To test your understanding: When employing parametric Naive Bayes, how many parameters must we estimate? We indeed need p means, one for each dimension, and p variances, one for each dimension, totaling 2p parameters.

I’d like to emphasize a subtle issue that arises during the prediction stage of parametric Naive Bayes. When making predictions for a new test point \(x^*\), we compute the following decision or discriminant function for each k:

\[\begin{split}d_k(x^*) &= - \log \Big [ \pi_k \frac{1}{\sqrt{\sigma^2_{k1}}} e^{-\frac{(x^*_1 - \mu_{k1})^2}{2 \sigma^2_{k1}}} \cdots \frac{1}{\sqrt{\sigma^2_{kp}}} e^{-\frac{(x^*_p - \mu_{kp})^2}{2 \sigma^2_{kp}}} \Big ] \\ &= - \log \pi_k + \frac{1}{2} \sum_{j=1}^p \Big [ \log \sigma^2_{kj} + \frac{(x^*_j - \mu_{kj})^2}{\sigma_{kj}^2} \Big ]\end{split}\]

Some Naive Bayes packages may compute this term using the first line, i.e., by evaluating the normal probability density function (pdf) and then taking the logarithm. When \(x^*\) is far from the center, the normal pdf can become very small, leading to numerical issues when applying the logarithm. To mitigate this problem, many Naive Bayes packages truncate the value of the normal pdf, and then proceed to take the logarithm. However, this truncation can result in incorrect predictions.
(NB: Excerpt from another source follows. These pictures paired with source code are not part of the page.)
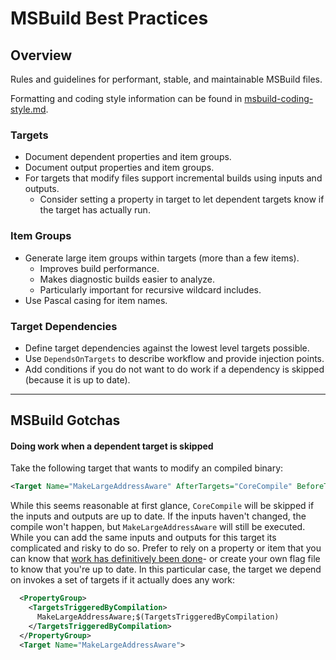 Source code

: # MSBuild Best Practices
## Overview

Rules and guidelines for performant, stable, and maintainable MSBuild files.

Formatting and coding style information can be found in [msbuild-coding-style.md](msbuild-coding-style.md).

### Targets

- Document dependent properties and item groups.
- Document output properties and item groups.
- For targets that modify files support incremental builds using inputs and outputs.
    - Consider setting a property in target to let dependent targets know if the target has actually run.

### Item Groups

- Generate large item groups within targets (more than a few items).
    - Improves build performance.
    - Makes diagnostic builds easier to analyze.
    - Particularly important for recursive wildcard includes.
- Use Pascal casing for item names.

### Target Dependencies

- Define target dependencies against the lowest level targets possible.
- Use `DependsOnTargets` to describe workflow and provide injection points.
- Add conditions if you do not want to do work if a dependency is skipped (because it is up to date).

* * *

## MSBuild Gotchas

#### Doing work when a dependent target is skipped

Take the following target that wants to modify an compiled binary:

``` xml
<Target Name="MakeLargeAddressAware" AfterTargets="CoreCompile" BeforeTargets="Link">
```

While this seems reasonable at first glance, `CoreCompile` will be skipped if the inputs and outputs are up to date.
If the inputs haven't changed, the compile won't happen, but `MakeLargeAddressAware` will still be executed.
While you can add the same inputs and outputs for this target its complicated and risky to do so. Prefer to rely on a property
or item that you can know that [work has definitively been done](https://msdn.microsoft.com/en-us/library/ee264087.aspx#Anchor_1)- or create your own flag file to know that you're up to date.
In this particular case, the target we depend on invokes a set of targets if it actually does any work:

``` xml
  <PropertyGroup>
    <TargetsTriggeredByCompilation>
      MakeLargeAddressAware;$(TargetsTriggeredByCompilation)
    </TargetsTriggeredByCompilation>
  </PropertyGroup>
  <Target Name="MakeLargeAddressAware">
```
It’s important to note that we are primarily interested in the relative magnitudes of \(d_k\), determining which k gives us the highest \(d_k\). Truncation erases the differences among the \(d_k\) values. For instance, all \(d_k\) values may get truncated, but \(d_1\) might be the smallest among them.

See our code page for an illustration of this issue using the ‘naive’ command from the ‘klaR’ package in R on the ‘spam’ dataset. The GaussianNB command from the sklearn package in Python does not have this issue.